Additionally, the remaining limiter band borders are then
calculated between those "fixedly" set limiter band borders for the
patch borders.
[0133] In the FIG. 26 embodiment, the analysis filterbank performs
a two times over sampling and has a certain analysis subband
spacing 1060. The synthesis filterbank 1050 has a synthesis subband
spacing 1070 which is, in this embodiment, double the size of the
analysis subband spacing which results in a transposition
contribution as will be discussed later in the context of FIG.
27.
[0134] FIG. 27 illustrates a detailed implementation of a
embodiment of a non-linear subband processor 1020a in FIG. 26. The
circuit illustrated in FIG. 27 receives as an input a single
subband signal 1080, which is processed in three "branches": The
upper branch 110a is for a transposition by a transposition factor
of 2. The branch in the middle of FIG. 27 indicated at 110b is for
a transposition by a transposition factor of 3, and the lower
branch in FIG. 27 is for a transposition by a transposition factor
of 4 and is indicated by reference numeral 110c. However, the
actual transposition obtained by each processing element in FIG. 27
is only 1 (i.e. no transposition) for branch 110a. The actual
transposition obtained by the processing element illustrated in
FIG. 27 for the medium branch 110b is equal to 1.5 and the actual
transposition for the lower branch 110c is equal to 2. This is
indicated by the numbers in brackets to the left of FIG. 27, where
transposition factors T are indicated. The transpositions of 1.5
and 2 represent a first transposition contribution obtained by
having a decimation operations in branches 110b, 110c and a time
stretching by the overlap-add processor. The second contribution,
i.e. the doubling of the transposition, is obtained by the
synthesis filterbank 105, which has a synthesis subband spacing
1070 that is two times the analysis filterbank subband spacing.

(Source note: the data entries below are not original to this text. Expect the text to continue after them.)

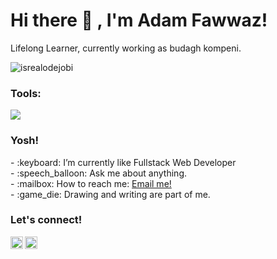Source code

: # <summary><strong>Hi there :wave: , I'm Adam Fawwaz!</strong></summary>
Lifelong Learner, currently working as budagh kompeni.
<p align="left"> <img src="https://komarev.com/ghpvc/?username=goonesmile&label=Profile%20views&color=0e75b6&style=flat" alt="isrealodejobi" />
</p>

### <summary><strong>Tools:</strong></summary>
<p>
    <img src="https://img.shields.io/badge/Text%20Editor-Visual%20Studio%20Code-blue?&logo=visual%20studio%20code&logoColor=blue" />
</p>

### <summary><strong>Yosh!</strong></summary>
<p>
    - :keyboard: I’m currently like Fullstack Web Developer </br>
    - :speech_balloon: Ask me about anything.</br>
    - :mailbox: How to reach me: <a href="mailto:fawwazadam1005@gmail.com">Email me!</a>  </br>
    - :game_die: Drawing and writing are part of me. </br>
<p>
 
### <summary><strong>Let's connect!</strong></summary>
<a href="https://twitter.com/@49vr_">
  <img align="left" alt="Goo's Twitter" width="20px" src="https://simpleicons.now.sh/twitter/495f7e" />
</a>
<a href="https://www.instagram.com/@glutamicacidd/">
  <img align="left" alt="Goo's Instagram" width="20px" src="https://simpleicons.now.sh/instagram/495f7e" />
</a>
<!-- <a href="https://yours.com/">
  <img align="left" alt="Goo's Blog" width="20px" src="https://simpleicons.now.sh/blogger/495f7e" />
</a> -->

<!---
Fawwazxdam/Fawwazxdam is a ✨ special ✨ repository because its `README.md` (this file) appears on your GitHub profile.
You can click the Preview link to take a look at your changes.
--->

Therefore, since the synthesis filterbank has two times the
synthesis subband spacing, any decimations functionality does not
take place in branch 110a.
[0135] Branch 110b, however, has a decimation functionality in
order to obtain a transposition by 1.5. Due to the fact that the
synthesis filterbank has two times the physical subband spacing of
the analysis filterbank, a transposition factor of 3 is obtained as
indicated in FIG. 27 to the left of the block extractor for the
second branch 110b.
[0136] Analogously, the third branch has a decimation functionality
corresponding to a transposition factor of 2, and the final
contribution of the different subband spacing in the analysis
filterbank and the synthesis filterbank finally corresponds to a
transposition factor of 4 of the third branch 110c.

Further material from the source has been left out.